(Data for this exercise)

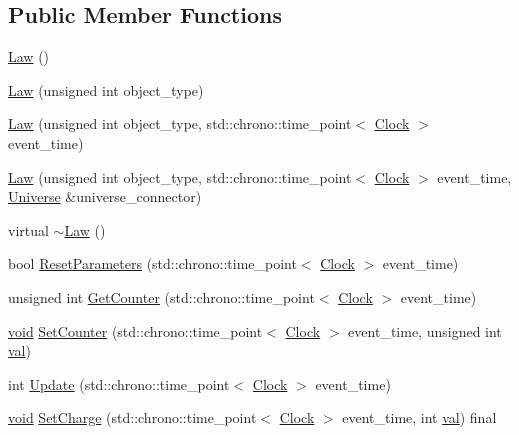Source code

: \subsection*{Public Member Functions}
\begin{DoxyCompactItemize}
\item 
\mbox{\hyperlink{class_law_a3b94b6e9f09b8f457dba70f3b1c1ab43}{Law}} ()
\item 
\mbox{\hyperlink{class_law_afd1730474b2806ec6665e16419f4994c}{Law}} (unsigned int object\+\_\+type)
\item 
\mbox{\hyperlink{class_law_afdc75daa3a3346c473454c7a4dc2eab5}{Law}} (unsigned int object\+\_\+type, std\+::chrono\+::time\+\_\+point$<$ \mbox{\hyperlink{universe_8h_a0ef8d951d1ca5ab3cfaf7ab4c7a6fd80}{Clock}} $>$ event\+\_\+time)
\item 
\mbox{\hyperlink{class_law_aa4fb7baf54aa77720605fd601fb80b8d}{Law}} (unsigned int object\+\_\+type, std\+::chrono\+::time\+\_\+point$<$ \mbox{\hyperlink{universe_8h_a0ef8d951d1ca5ab3cfaf7ab4c7a6fd80}{Clock}} $>$ event\+\_\+time, \mbox{\hyperlink{class_universe}{Universe}} \&universe\+\_\+connector)
\item 
virtual \mbox{\hyperlink{class_law_a4fa6f0fb61285152c8c6d7a17b51a82b}{$\sim$\+Law}} ()
\item 
bool \mbox{\hyperlink{class_law_a56541ec0b82b8a7c377ae2e6b444205c}{Reset\+Parameters}} (std\+::chrono\+::time\+\_\+point$<$ \mbox{\hyperlink{universe_8h_a0ef8d951d1ca5ab3cfaf7ab4c7a6fd80}{Clock}} $>$ event\+\_\+time)
\item 
unsigned int \mbox{\hyperlink{class_law_ab30a86ef88a85e13d3e598caa45bff05}{Get\+Counter}} (std\+::chrono\+::time\+\_\+point$<$ \mbox{\hyperlink{universe_8h_a0ef8d951d1ca5ab3cfaf7ab4c7a6fd80}{Clock}} $>$ event\+\_\+time)
\item 
\mbox{\hyperlink{glad_8h_a950fc91edb4504f62f1c577bf4727c29}{void}} \mbox{\hyperlink{class_law_a408c401c8a44870c29ba9d08b45cb40f}{Set\+Counter}} (std\+::chrono\+::time\+\_\+point$<$ \mbox{\hyperlink{universe_8h_a0ef8d951d1ca5ab3cfaf7ab4c7a6fd80}{Clock}} $>$ event\+\_\+time, unsigned int \mbox{\hyperlink{glad_8h_a26942fd2ed566ef553eae82d2c109c8f}{val}})
\item 
int \mbox{\hyperlink{class_law_a0240b10c679b671039dbf10771342ea7}{Update}} (std\+::chrono\+::time\+\_\+point$<$ \mbox{\hyperlink{universe_8h_a0ef8d951d1ca5ab3cfaf7ab4c7a6fd80}{Clock}} $>$ event\+\_\+time)
\item 
\mbox{\hyperlink{glad_8h_a950fc91edb4504f62f1c577bf4727c29}{void}} \mbox{\hyperlink{class_law_a2e780573f6285f88d167d45a2e243d01}{Set\+Charge}} (std\+::chrono\+::time\+\_\+point$<$ \mbox{\hyperlink{universe_8h_a0ef8d951d1ca5ab3cfaf7ab4c7a6fd80}{Clock}} $>$ event\+\_\+time, int \mbox{\hyperlink{glad_8h_a26942fd2ed566ef553eae82d2c109c8f}{val}}) final

\end{DoxyCompactItemize}

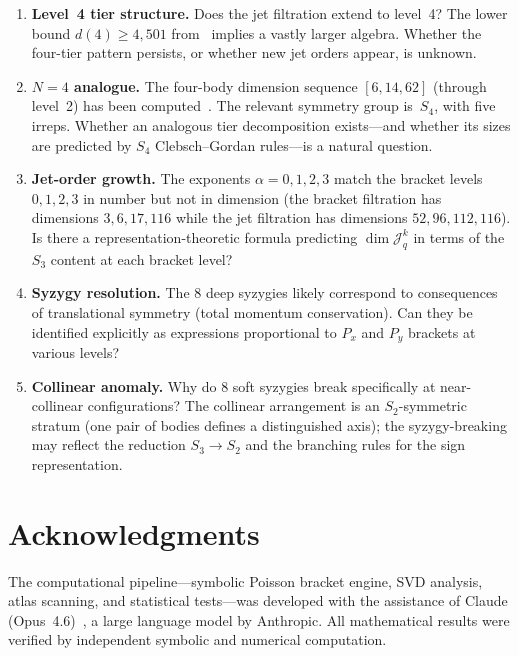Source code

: \documentclass[11pt,a4paper]{article}
\theoremstyle{remark}
\newcommand{\cJ}{\mathcal{J}}
\newcommand{\SG}{S_3}
\begin{document}
\begin{enumerate}
  \item \textbf{Level~4 tier structure.}  Does the jet
    filtration extend to level~4?  The lower bound
    $d(4) \ge 4{,}501$ from~\cite{paper1} implies a
    vastly larger algebra.  Whether the four-tier
    pattern persists, or whether new jet orders appear,
    is unknown.

  \item \textbf{$N = 4$ analogue.}  The four-body
    dimension sequence $[6, 14, 62]$ (through level~2)
    has been computed~\cite{paper1}.  The relevant
    symmetry group is~$S_4$, with five irreps.  Whether
    an analogous tier decomposition exists---and whether
    its sizes are predicted by $S_4$
    Clebsch--Gordan rules---is a natural question.

  \item \textbf{Jet-order growth.}  The exponents
    $\alpha = 0, 1, 2, 3$ match the bracket levels
    $0, 1, 2, 3$ in number but not in dimension
    (the bracket filtration has dimensions $3, 6, 17, 116$
    while the jet filtration has dimensions $52, 96, 112,
    116$).  Is there a representation-theoretic formula
    predicting $\dim \cJ^k_q$ in terms of the $\SG$
    content at each bracket level?

  \item \textbf{Syzygy resolution.}  The 8 deep syzygies
    likely correspond to consequences of translational
    symmetry (total momentum conservation).  Can they be
    identified explicitly as expressions proportional
    to $P_x$ and $P_y$ brackets at various levels?

  \item \textbf{Collinear anomaly.}  Why do 8 soft
    syzygies break specifically at near-collinear
    configurations?  The collinear arrangement is an
    $S_2$-symmetric stratum (one pair of bodies defines
    a distinguished axis); the syzygy-breaking may
    reflect the reduction $\SG \to S_2$ and the
    branching rules for the sign representation.
\end{enumerate}


\section*{Acknowledgments}

The computational pipeline---symbolic Poisson bracket
engine, SVD analysis, atlas scanning, and statistical
tests---was developed with the assistance of Claude
(Opus~4.6)~\cite{claude-2026}, a large language model by
Anthropic.  All mathematical results were verified by
independent symbolic and numerical computation.
\end{document}
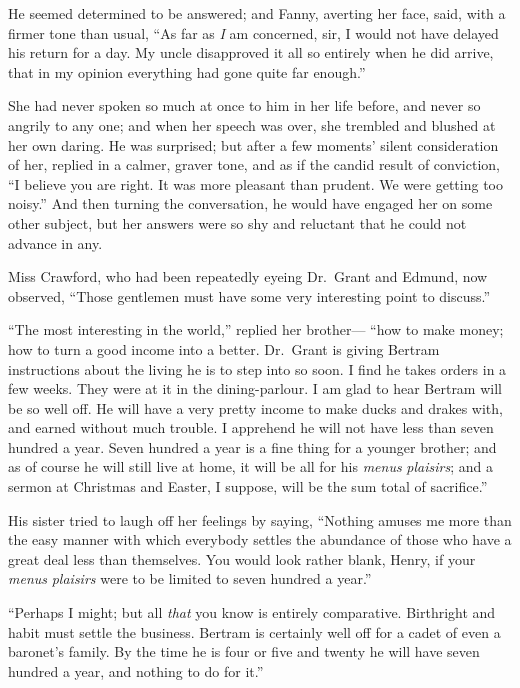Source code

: \documentclass{article}
\begin{document}
He seemed determined to be answered; and Fanny,
averting her face, said, with a firmer tone than usual,
``As far as \emph{I} am concerned, sir, I would not have
delayed his return for a day.  My uncle disapproved it
all so entirely when he did arrive, that in my opinion
everything had gone quite far enough.''

She had never spoken so much at once to him in her life before,
and never so angrily to any one; and when her speech was over,
she trembled and blushed at her own daring.  He was surprised;
but after a few moments' silent consideration of her,
replied in a calmer, graver tone, and as if the candid
result of conviction, ``I believe you are right.  It was
more pleasant than prudent.  We were getting too noisy.''
And then turning the conversation, he would have engaged
her on some other subject, but her answers were so shy
and reluctant that he could not advance in any.

Miss Crawford, who had been repeatedly eyeing Dr.\ Grant
and Edmund, now observed, ``Those gentlemen must have
some very interesting point to discuss.''

``The most interesting in the world,'' replied her brother---%
``how to make money; how to turn a good income into a better.
Dr.\ Grant is giving Bertram instructions about the living
he is to step into so soon.  I find he takes orders
in a few weeks.  They were at it in the dining-parlour.
I am glad to hear Bertram will be so well off.  He will
have a very pretty income to make ducks and drakes with,
and earned without much trouble.  I apprehend he will
not have less than seven hundred a year.  Seven hundred
a year is a fine thing for a younger brother; and as of
course he will still live at home, it will be all for his
\emph{menus} \emph{plaisirs}; and a sermon at Christmas and Easter,
I suppose, will be the sum total of sacrifice.''

His sister tried to laugh off her feelings by saying,
``Nothing amuses me more than the easy manner with which everybody
settles the abundance of those who have a great deal less
than themselves.  You would look rather blank, Henry, if your
\emph{menus} \emph{plaisirs} were to be limited to seven hundred a year.''

``Perhaps I might; but all \emph{that} you know is
entirely comparative.  Birthright and habit must settle
the business.  Bertram is certainly well off for a cadet
of even a baronet's family.  By the time he is four or five
and twenty he will have seven hundred a year, and nothing to do for
it.''
\end{document}
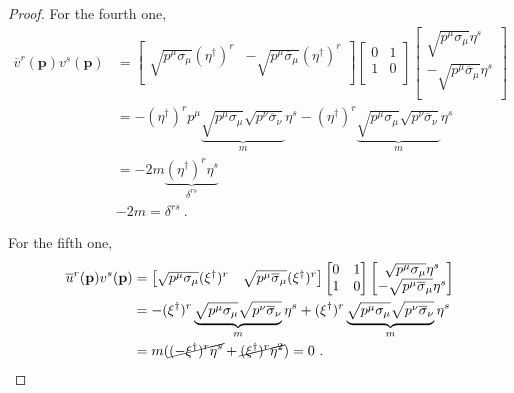 \begin{proof}
        For the fourth one, 
        \begin{equation*}
        \begin{aligned}
            \overline v^r (\mathbf p) v^s (\mathbf p) & = \begin{bmatrix}
                \sqrt{p^\mu \sigma_\mu} (\eta^\dagger)^r & - \sqrt{p^\mu \overline \sigma_\mu} (\eta^\dagger)^r \\
            \end{bmatrix} \begin{bmatrix}
                0 & 1 \\ 1 & 0 \\
            \end{bmatrix} \begin{bmatrix}
                \sqrt{p^\mu \sigma_\mu} \eta^s \\ - \sqrt{p^\mu \overline \sigma_\mu} \eta^s \\
            \end{bmatrix} \\ & = - (\eta^\dagger)^r p^\mu \underbrace{\sqrt{p^\mu  \sigma_\mu} \sqrt{p^\nu \overline \sigma_\nu}}_m \eta^s - (\eta^\dagger)^r \underbrace{\sqrt{p^\mu \sigma_\mu} \sqrt{p^\nu \overline \sigma_\nu}}_m \eta^s \\ & = - 2 m \underbrace{(\eta^\dagger)^r \eta^s}_{\delta^{rs}} \\ & - 2 m = \delta^{rs} ~.
        \end{aligned}
        \end{equation*}

        For the fifth one, 
        \begin{equation*}
        \begin{aligned}
            \overline u^r (\mathbf p) v^s (\mathbf p) & = \begin{bmatrix}
                \sqrt{p^\mu \sigma_\mu} (\xi^\dagger)^r & \sqrt{p^\mu \overline \sigma_\mu} (\xi^\dagger)^r \\
            \end{bmatrix} \begin{bmatrix}
                0 & 1 \\ 1 & 0 \\
            \end{bmatrix} \begin{bmatrix}
                \sqrt{p^\mu \sigma_\mu} \eta^s \\ - \sqrt{p^\mu \overline \sigma_\mu} \eta^s \\
            \end{bmatrix} \\ & = - (\xi^\dagger)^r \underbrace{\sqrt{p^\mu  \sigma_\mu} \sqrt{p^\nu \overline \sigma_\nu}}_m \eta^s + (\xi^\dagger)^r \underbrace{\sqrt{p^\mu \sigma_\mu} \sqrt{p^\nu \overline \sigma_\nu}}_m \eta^s \\ & = m ( \cancel{(- \xi^\dagger)^r \eta^s} + \cancel{(\xi^\dagger)^r \eta^2}) = 0 ~.
        \end{aligned}
        \end{equation*}


\end{proof}
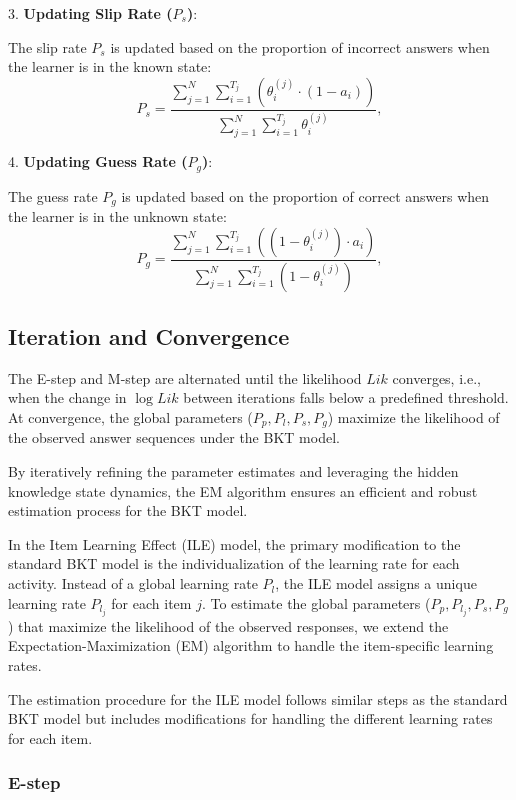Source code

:\documentclass{article}
\begin{document}
3. \textbf{Updating Slip Rate (\(P_s\))}:

    The slip rate \(P_s\) is updated based on the proportion of incorrect answers when the learner is in the known state:
    \[
    P_s = \frac{\sum_{j=1}^N \sum_{i=1}^{T_j} \left( \theta_i^{(j)} \cdot (1 - a_i) \right)}{\sum_{j=1}^N \sum_{i=1}^{T_j} \theta_i^{(j)}},
    \]

4. \textbf{Updating Guess Rate (\(P_g\))}:

    The guess rate \(P_g\) is updated based on the proportion of correct answers when the learner is in the unknown state:
    \[
    P_g = \frac{\sum_{j=1}^N \sum_{i=1}^{T_j} \left( (1 - \theta_i^{(j)}) \cdot a_i \right)}{\sum_{j=1}^N \sum_{i=1}^{T_j} (1 - \theta_i^{(j)})},
    \]

\subsection{Iteration and Convergence}
The E-step and M-step are alternated until the likelihood \(Lik\) converges, i.e., when the change in \(\log Lik\) between iterations falls below a predefined threshold. At convergence, the global parameters (\(P_p, P_l, P_s, P_g\)) maximize the likelihood of the observed answer sequences under the BKT model.

By iteratively refining the parameter estimates and leveraging the hidden knowledge state dynamics, the EM algorithm ensures an efficient and robust estimation process for the BKT model.   


In the Item Learning Effect (ILE) model, the primary modification to the standard BKT model is the individualization of the learning rate for each activity. Instead of a global learning rate \( P_l \), the ILE model assigns a unique learning rate \( P_{l_j} \) for each item \( j \). To estimate the global parameters (\( P_p, P_{l_j}, P_s, P_g \)) that maximize the likelihood of the observed responses, we extend the Expectation-Maximization (EM) algorithm to handle the item-specific learning rates.

The estimation procedure for the ILE model follows similar steps as the standard BKT model but includes modifications for handling the different learning rates for each item.

\subsubsection{E-step}
\end{document}
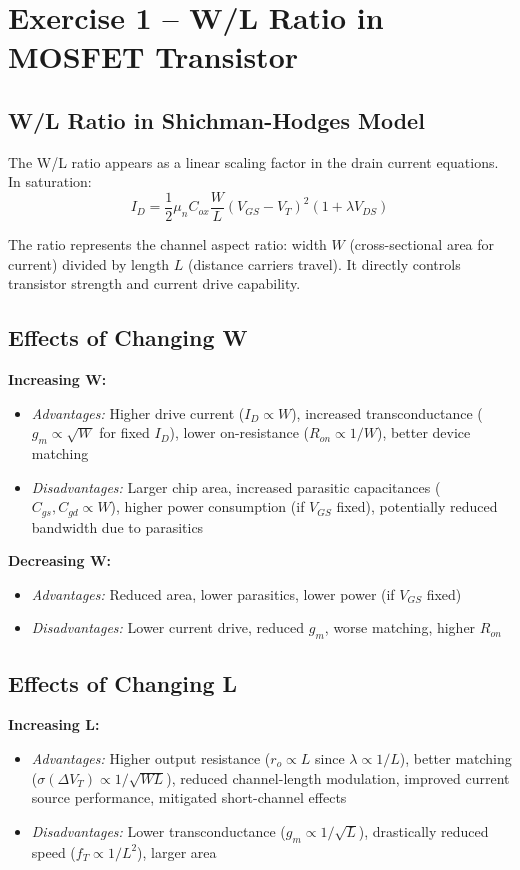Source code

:\documentclass[main.tex]{subfiles}
\begin{document}
\section{Exercise 1 – W/L Ratio in MOSFET Transistor}

\subsection*{W/L Ratio in Shichman-Hodges Model}

The W/L ratio appears as a linear scaling factor in the drain current equations. In saturation:
$$I_D = \frac{1}{2} \mu_n C_{ox} \frac{W}{L} (V_{GS} - V_T)^2 (1 + \lambda V_{DS})$$

The ratio represents the channel aspect ratio: width $W$ (cross-sectional area for current) divided by length $L$ (distance carriers travel). It directly controls transistor strength and current drive capability.

\subsection*{Effects of Changing W}

\textbf{Increasing W:}
\begin{itemize}
    \item \textit{Advantages:} Higher drive current ($I_D \propto W$), increased transconductance ($g_m \propto \sqrt{W}$ for fixed $I_D$), lower on-resistance ($R_{on} \propto 1/W$), better device matching
    \item \textit{Disadvantages:} Larger chip area, increased parasitic capacitances ($C_{gs}, C_{gd} \propto W$), higher power consumption (if $V_{GS}$ fixed), potentially reduced bandwidth due to parasitics
\end{itemize}

\textbf{Decreasing W:}
\begin{itemize}
    \item \textit{Advantages:} Reduced area, lower parasitics, lower power (if $V_{GS}$ fixed)
    \item \textit{Disadvantages:} Lower current drive, reduced $g_m$, worse matching, higher $R_{on}$
\end{itemize}

\subsection*{Effects of Changing L}

\textbf{Increasing L:}
\begin{itemize}
    \item \textit{Advantages:} Higher output resistance ($r_o \propto L$ since $\lambda \propto 1/L$), better matching ($\sigma(\Delta V_T) \propto 1/\sqrt{WL}$), reduced channel-length modulation, improved current source performance, mitigated short-channel effects
    \item \textit{Disadvantages:} Lower transconductance ($g_m \propto 1/\sqrt{L}$), drastically reduced speed ($f_T \propto 1/L^2$), larger area
\end{itemize}
\end{document}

(Problem statement)
The response should be the listing above, limited to the lines between the one holding "Henry, if your" and the one holding "habit must settle", inclusive, reproduced exactly.

(Written answer)
than themselves.  You would look rather blank, Henry, if your
\emph{menus} \emph{plaisirs} were to be limited to seven hundred a year.''

``Perhaps I might; but all \emph{that} you know is
entirely comparative.  Birthright and habit must settle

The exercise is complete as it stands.